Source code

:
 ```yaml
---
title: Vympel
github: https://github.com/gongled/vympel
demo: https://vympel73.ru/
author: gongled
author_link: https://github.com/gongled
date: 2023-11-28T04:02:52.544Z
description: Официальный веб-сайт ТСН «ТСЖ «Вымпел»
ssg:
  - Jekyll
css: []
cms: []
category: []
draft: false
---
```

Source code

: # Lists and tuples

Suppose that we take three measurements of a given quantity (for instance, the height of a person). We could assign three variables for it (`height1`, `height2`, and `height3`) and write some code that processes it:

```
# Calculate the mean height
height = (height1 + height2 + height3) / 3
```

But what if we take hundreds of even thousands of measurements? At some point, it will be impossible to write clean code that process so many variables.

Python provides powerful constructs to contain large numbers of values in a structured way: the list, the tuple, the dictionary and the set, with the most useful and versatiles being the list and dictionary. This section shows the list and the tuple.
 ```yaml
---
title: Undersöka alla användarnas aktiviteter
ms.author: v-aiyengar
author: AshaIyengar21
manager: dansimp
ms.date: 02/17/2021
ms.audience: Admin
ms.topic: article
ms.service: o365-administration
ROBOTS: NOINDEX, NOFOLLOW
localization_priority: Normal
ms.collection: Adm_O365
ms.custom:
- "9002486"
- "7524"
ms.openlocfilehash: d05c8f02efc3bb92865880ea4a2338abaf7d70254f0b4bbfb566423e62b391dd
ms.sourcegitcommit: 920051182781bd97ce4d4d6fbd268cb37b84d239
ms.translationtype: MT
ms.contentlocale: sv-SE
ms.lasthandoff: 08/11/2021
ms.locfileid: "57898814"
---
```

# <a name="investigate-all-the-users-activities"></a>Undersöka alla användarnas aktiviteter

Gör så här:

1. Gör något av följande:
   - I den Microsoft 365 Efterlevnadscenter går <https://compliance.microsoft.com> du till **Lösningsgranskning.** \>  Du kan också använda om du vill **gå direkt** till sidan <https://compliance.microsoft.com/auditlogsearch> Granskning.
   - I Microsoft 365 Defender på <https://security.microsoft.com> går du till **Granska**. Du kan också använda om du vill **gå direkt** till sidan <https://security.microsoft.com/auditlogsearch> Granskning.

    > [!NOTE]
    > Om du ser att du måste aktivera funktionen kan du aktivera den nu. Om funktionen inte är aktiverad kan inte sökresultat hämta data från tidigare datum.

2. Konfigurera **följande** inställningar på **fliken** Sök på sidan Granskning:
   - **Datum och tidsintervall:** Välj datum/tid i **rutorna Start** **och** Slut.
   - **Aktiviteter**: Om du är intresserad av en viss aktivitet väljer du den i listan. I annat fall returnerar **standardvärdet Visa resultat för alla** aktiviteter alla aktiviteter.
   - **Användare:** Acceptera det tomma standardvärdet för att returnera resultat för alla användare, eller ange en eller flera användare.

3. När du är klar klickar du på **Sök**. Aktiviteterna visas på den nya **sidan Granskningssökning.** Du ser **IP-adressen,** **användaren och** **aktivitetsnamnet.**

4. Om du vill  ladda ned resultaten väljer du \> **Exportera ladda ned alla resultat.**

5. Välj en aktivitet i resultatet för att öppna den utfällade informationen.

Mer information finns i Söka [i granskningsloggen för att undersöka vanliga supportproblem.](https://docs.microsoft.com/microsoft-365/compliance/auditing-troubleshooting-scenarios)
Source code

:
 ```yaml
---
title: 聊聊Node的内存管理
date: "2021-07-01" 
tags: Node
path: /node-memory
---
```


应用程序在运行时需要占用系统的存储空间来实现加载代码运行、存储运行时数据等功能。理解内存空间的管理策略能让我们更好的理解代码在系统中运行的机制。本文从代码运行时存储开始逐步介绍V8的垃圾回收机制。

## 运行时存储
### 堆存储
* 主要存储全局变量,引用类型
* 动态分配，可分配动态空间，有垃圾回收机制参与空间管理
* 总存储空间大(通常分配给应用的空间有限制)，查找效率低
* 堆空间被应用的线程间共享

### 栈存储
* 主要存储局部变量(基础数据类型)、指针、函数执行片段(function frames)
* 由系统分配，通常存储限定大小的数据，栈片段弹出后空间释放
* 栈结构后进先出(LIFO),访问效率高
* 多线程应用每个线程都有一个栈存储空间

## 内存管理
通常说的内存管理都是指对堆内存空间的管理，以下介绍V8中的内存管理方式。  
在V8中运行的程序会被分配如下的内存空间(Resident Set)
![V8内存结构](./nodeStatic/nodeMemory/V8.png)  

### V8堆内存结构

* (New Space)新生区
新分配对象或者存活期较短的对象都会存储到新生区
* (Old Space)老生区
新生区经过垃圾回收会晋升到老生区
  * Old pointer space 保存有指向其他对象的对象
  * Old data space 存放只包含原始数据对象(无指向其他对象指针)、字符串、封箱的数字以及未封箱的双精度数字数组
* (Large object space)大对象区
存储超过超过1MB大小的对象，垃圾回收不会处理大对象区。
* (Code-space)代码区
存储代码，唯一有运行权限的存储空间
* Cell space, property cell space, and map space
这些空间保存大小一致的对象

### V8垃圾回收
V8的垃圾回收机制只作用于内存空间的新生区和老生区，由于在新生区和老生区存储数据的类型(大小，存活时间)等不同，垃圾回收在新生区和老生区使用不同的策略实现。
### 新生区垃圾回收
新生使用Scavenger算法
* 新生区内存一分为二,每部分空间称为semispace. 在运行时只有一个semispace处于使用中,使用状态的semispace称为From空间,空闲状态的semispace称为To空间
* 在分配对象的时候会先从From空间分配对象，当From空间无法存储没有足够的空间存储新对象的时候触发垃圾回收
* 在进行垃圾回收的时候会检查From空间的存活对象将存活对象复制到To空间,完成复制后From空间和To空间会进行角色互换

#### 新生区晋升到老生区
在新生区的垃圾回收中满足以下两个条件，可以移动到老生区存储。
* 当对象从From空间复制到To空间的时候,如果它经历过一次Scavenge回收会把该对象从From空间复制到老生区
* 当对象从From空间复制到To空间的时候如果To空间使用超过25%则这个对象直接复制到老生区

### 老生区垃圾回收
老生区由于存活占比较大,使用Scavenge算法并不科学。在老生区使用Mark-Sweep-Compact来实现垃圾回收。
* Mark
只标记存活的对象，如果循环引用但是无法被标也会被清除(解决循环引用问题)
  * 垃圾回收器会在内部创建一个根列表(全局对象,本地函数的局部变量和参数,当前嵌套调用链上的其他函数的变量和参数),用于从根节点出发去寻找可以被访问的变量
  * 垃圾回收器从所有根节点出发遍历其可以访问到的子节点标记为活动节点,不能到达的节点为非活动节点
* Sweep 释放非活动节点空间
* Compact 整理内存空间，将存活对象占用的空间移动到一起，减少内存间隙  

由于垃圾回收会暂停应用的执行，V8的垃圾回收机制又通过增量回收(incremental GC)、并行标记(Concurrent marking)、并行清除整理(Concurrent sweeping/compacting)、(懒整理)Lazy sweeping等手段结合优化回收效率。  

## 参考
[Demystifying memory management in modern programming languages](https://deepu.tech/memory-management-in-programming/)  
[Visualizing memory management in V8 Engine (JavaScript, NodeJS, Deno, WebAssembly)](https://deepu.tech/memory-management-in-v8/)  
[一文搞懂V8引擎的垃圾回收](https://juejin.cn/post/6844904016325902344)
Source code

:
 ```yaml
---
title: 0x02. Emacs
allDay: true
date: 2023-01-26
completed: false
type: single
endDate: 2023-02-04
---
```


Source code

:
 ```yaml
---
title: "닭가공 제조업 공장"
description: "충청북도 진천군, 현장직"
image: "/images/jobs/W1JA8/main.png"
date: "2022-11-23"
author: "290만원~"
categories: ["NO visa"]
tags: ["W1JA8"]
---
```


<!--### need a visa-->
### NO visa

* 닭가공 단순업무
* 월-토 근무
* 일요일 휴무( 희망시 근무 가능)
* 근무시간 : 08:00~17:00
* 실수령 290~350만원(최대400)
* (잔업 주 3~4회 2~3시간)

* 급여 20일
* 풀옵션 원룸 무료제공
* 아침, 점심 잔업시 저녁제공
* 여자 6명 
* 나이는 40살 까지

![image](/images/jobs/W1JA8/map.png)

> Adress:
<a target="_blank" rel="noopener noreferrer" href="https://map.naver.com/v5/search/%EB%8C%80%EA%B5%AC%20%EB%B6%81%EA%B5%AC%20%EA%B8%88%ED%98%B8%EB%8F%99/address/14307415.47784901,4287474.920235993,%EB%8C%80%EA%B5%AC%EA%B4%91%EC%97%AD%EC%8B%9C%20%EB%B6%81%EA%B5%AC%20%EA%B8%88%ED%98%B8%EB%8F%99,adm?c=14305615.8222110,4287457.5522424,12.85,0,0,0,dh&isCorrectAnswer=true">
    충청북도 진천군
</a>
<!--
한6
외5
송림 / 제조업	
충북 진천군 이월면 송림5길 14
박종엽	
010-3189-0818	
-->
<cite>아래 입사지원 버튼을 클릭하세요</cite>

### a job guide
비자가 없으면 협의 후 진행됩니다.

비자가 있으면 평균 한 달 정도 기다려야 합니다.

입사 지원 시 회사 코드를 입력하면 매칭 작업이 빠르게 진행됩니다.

━━━━━━━━━━━━━━━━━━━━━━━━━━━━━━

(Task brief) From the line containing "<!--### need a visa-->" through the final line of the listing above, retype every line exactly; leave out everything else.

(Answer for the task)
<!--### need a visa-->
### NO visa

* 닭가공 단순업무
* 월-토 근무
* 일요일 휴무( 희망시 근무 가능)
* 근무시간 : 08:00~17:00
* 실수령 290~350만원(최대400)
* (잔업 주 3~4회 2~3시간)

* 급여 20일
* 풀옵션 원룸 무료제공
* 아침, 점심 잔업시 저녁제공
* 여자 6명 
* 나이는 40살 까지

![image](/images/jobs/W1JA8/map.png)

> Adress:
<a target="_blank" rel="noopener noreferrer" href="https://map.naver.com/v5/search/%EB%8C%80%EA%B5%AC%20%EB%B6%81%EA%B5%AC%20%EA%B8%88%ED%98%B8%EB%8F%99/address/14307415.47784901,4287474.920235993,%EB%8C%80%EA%B5%AC%EA%B4%91%EC%97%AD%EC%8B%9C%20%EB%B6%81%EA%B5%AC%20%EA%B8%88%ED%98%B8%EB%8F%99,adm?c=14305615.8222110,4287457.5522424,12.85,0,0,0,dh&isCorrectAnswer=true">
    충청북도 진천군
</a>
<!--
한6
외5
송림 / 제조업	
충북 진천군 이월면 송림5길 14
박종엽	
010-3189-0818	
-->
<cite>아래 입사지원 버튼을 클릭하세요</cite>

### a job guide
비자가 없으면 협의 후 진행됩니다.

비자가 있으면 평균 한 달 정도 기다려야 합니다.

입사 지원 시 회사 코드를 입력하면 매칭 작업이 빠르게 진행됩니다.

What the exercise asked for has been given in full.